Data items
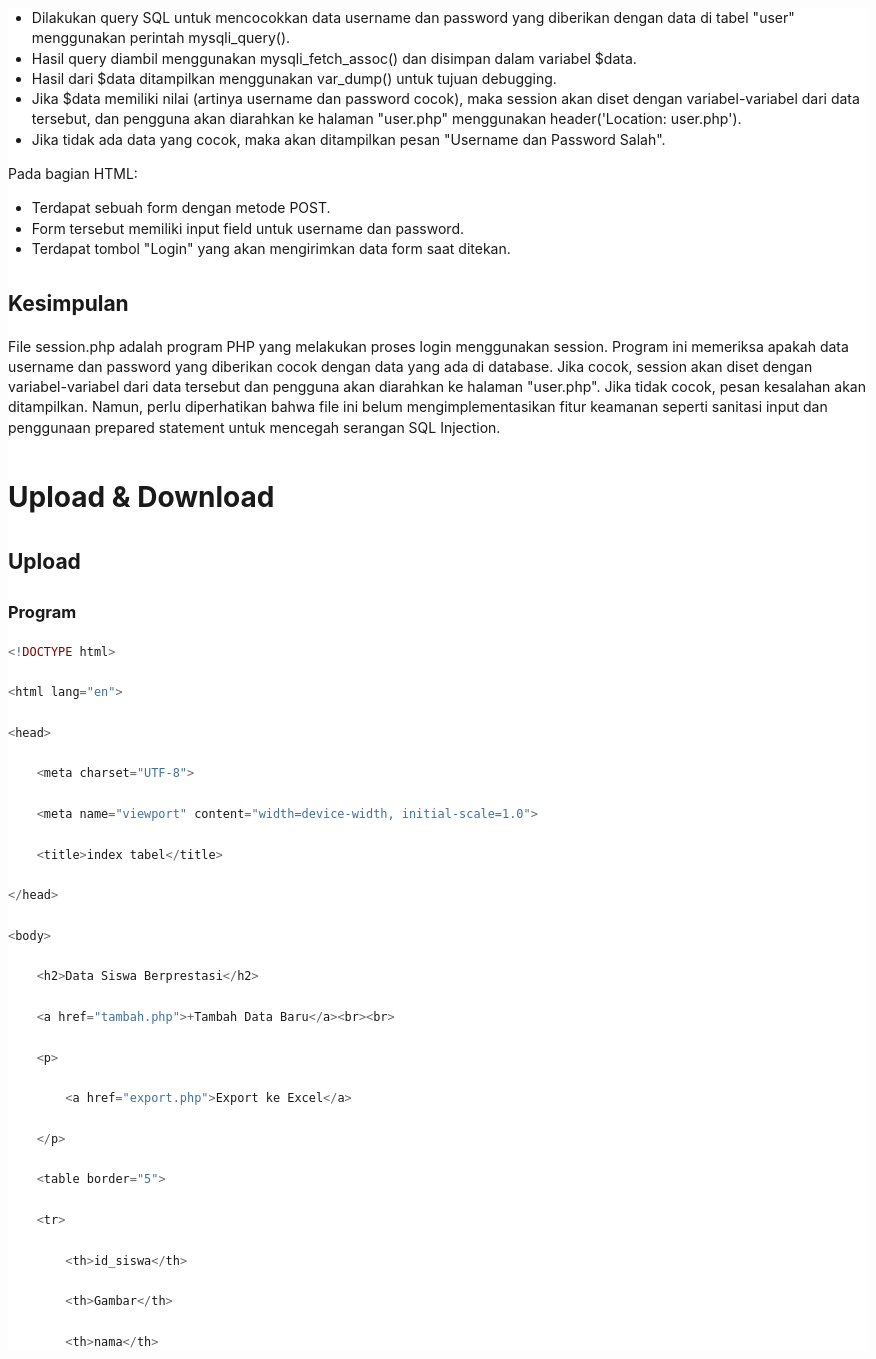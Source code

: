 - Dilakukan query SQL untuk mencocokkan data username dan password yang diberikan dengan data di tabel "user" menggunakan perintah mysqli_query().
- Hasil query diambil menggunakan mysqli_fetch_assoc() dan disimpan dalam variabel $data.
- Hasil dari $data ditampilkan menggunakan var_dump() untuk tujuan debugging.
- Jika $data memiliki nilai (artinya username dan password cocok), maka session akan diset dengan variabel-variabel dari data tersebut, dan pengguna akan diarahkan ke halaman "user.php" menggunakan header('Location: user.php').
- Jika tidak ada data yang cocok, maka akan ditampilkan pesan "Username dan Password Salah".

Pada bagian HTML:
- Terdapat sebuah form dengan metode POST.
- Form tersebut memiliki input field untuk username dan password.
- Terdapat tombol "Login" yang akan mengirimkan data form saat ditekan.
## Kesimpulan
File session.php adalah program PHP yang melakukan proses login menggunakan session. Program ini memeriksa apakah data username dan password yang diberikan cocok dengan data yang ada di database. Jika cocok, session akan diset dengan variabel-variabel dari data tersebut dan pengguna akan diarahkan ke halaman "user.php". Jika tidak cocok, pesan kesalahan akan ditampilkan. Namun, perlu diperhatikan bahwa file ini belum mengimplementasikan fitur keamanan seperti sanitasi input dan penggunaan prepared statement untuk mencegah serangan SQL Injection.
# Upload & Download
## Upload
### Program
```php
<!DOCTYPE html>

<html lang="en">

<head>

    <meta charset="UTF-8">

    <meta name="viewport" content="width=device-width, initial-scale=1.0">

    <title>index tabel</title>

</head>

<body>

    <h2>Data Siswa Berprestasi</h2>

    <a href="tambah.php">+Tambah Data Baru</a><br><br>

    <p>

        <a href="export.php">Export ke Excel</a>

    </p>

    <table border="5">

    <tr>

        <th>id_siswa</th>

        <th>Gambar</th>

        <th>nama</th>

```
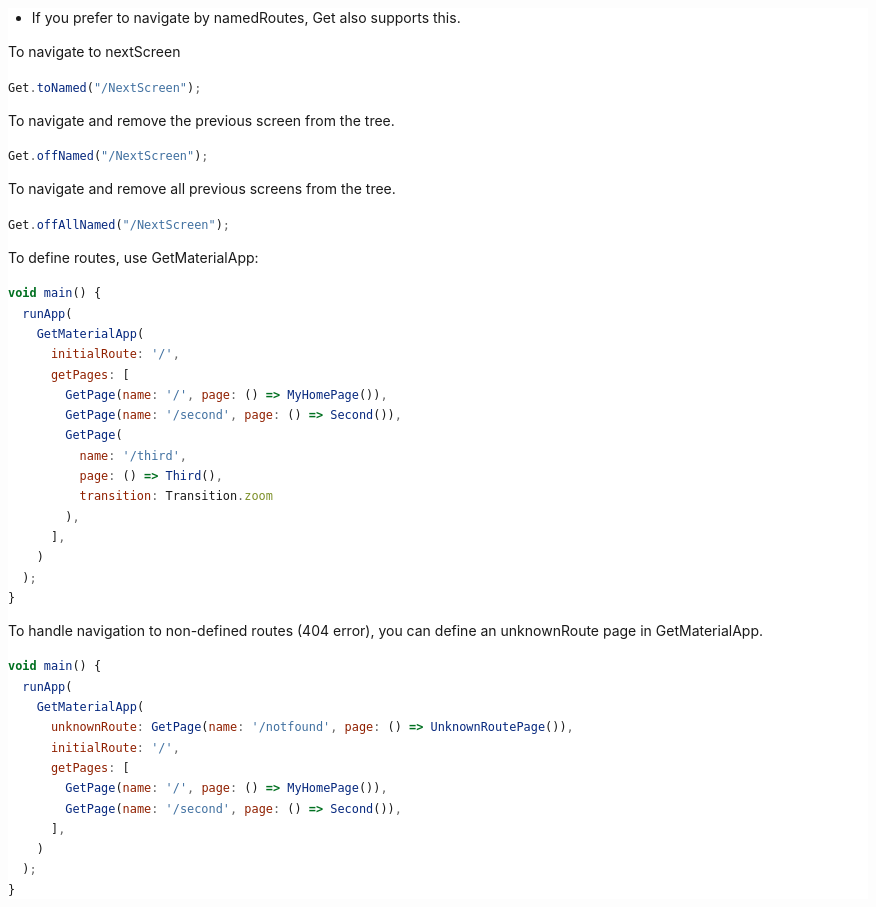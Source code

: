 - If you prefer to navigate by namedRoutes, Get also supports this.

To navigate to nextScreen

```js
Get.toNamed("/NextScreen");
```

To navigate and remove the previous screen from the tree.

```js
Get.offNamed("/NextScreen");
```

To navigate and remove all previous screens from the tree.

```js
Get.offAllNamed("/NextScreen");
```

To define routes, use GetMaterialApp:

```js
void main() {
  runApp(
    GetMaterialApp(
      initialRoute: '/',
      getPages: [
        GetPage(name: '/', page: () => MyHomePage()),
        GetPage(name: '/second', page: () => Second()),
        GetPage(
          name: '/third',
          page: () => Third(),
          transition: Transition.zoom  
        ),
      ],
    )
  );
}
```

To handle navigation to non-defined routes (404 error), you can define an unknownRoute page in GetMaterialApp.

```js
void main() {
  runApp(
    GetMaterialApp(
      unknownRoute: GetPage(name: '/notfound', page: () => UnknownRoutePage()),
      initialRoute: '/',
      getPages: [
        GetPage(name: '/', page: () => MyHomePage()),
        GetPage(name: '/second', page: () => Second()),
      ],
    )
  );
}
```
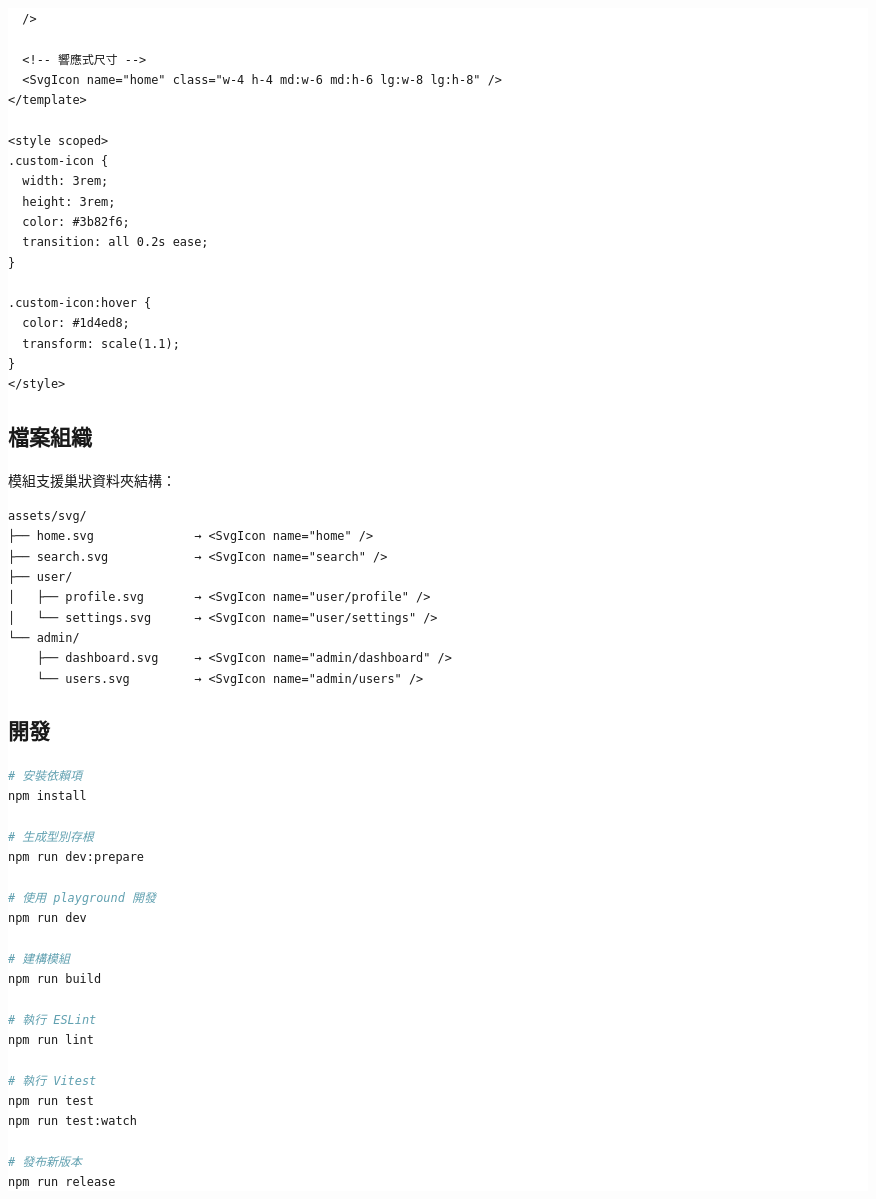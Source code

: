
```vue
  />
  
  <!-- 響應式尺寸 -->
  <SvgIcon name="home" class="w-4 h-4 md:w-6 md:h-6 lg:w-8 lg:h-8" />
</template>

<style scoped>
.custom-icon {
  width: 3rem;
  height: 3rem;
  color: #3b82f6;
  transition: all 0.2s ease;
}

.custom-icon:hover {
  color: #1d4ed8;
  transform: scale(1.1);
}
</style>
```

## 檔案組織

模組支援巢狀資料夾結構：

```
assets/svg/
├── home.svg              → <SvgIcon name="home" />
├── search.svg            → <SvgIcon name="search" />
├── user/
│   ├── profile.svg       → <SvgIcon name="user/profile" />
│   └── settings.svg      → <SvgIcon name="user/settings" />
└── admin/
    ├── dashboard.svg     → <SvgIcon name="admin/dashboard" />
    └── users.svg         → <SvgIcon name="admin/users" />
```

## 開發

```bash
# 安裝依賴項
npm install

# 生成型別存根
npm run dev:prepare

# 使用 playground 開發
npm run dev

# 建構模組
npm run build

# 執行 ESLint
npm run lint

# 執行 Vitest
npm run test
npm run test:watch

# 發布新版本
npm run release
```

- [Task to carry out]: Using the records above, copy every line that has the word "Program" in it.

- [Written response]:
File session.php adalah program PHP yang melakukan proses login menggunakan session. Program ini memeriksa apakah data username dan password yang diberikan cocok dengan data yang ada di database. Jika cocok, session akan diset dengan variabel-variabel dari data tersebut dan pengguna akan diarahkan ke halaman "user.php". Jika tidak cocok, pesan kesalahan akan ditampilkan. Namun, perlu diperhatikan bahwa file ini belum mengimplementasikan fitur keamanan seperti sanitasi input dan penggunaan prepared statement untuk mencegah serangan SQL Injection.
### Program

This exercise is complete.